ASSIGNMENT:
Return each line below exactly as it reads, and omit any image in it.

DATA FOR PROCESSING:
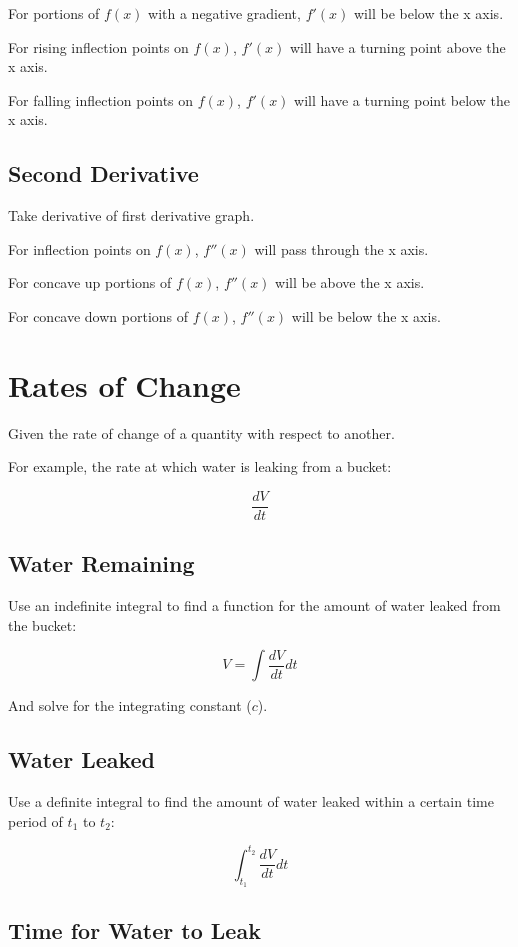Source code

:\documentclass[a4paper,11pt]{article}
\begin{document}
For portions of $f(x)$ with a negative gradient, $f'(x)$ will be below the x
axis.

For rising inflection points on $f(x)$, $f'(x)$ will have a turning point above
the x axis.

For falling inflection points on $f(x)$, $f'(x)$ will have a turning point
below the x axis.


\subsection{Second Derivative}

Take derivative of first derivative graph.

For inflection points on $f(x)$, $f''(x)$ will pass through the x axis.

For concave up portions of $f(x)$, $f''(x)$ will be above the x axis.

For concave down portions of $f(x)$, $f''(x)$ will be below the x axis.




\section{Rates of Change}

Given the rate of change of a quantity with respect to another.

For example, the rate at which water is leaking from a bucket:

$$
\frac{dV}{dt}
$$


\subsection{Water Remaining}

Use an indefinite integral to find a function for the amount of water leaked
from the bucket:

$$
V = \int \frac{dV}{dt} dt
$$

And solve for the integrating constant ($c$).


\subsection{Water Leaked}

Use a definite integral to find the amount of water leaked within a certain
time period of $t_1$ to $t_2$:

$$
\int_{t_1}^{t_2} \frac{dV}{dt} dt
$$


\subsection{Time for Water to Leak}
\end{document}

RESULT OF THIS EXERCISE:
Source code

:\documentclass[a4paper,11pt]{article}
\begin{document}
For portions of $f(x)$ with a negative gradient, $f'(x)$ will be below the x
axis.

For rising inflection points on $f(x)$, $f'(x)$ will have a turning point above
the x axis.

For falling inflection points on $f(x)$, $f'(x)$ will have a turning point
below the x axis.


\subsection{Second Derivative}

Take derivative of first derivative graph.

For inflection points on $f(x)$, $f''(x)$ will pass through the x axis.

For concave up portions of $f(x)$, $f''(x)$ will be above the x axis.

For concave down portions of $f(x)$, $f''(x)$ will be below the x axis.




\section{Rates of Change}

Given the rate of change of a quantity with respect to another.

For example, the rate at which water is leaking from a bucket:

$$
\frac{dV}{dt}
$$


\subsection{Water Remaining}

Use an indefinite integral to find a function for the amount of water leaked
from the bucket:

$$
V = \int \frac{dV}{dt} dt
$$

And solve for the integrating constant ($c$).


\subsection{Water Leaked}

Use a definite integral to find the amount of water leaked within a certain
time period of $t_1$ to $t_2$:

$$
\int_{t_1}^{t_2} \frac{dV}{dt} dt
$$


\subsection{Time for Water to Leak}
\end{document}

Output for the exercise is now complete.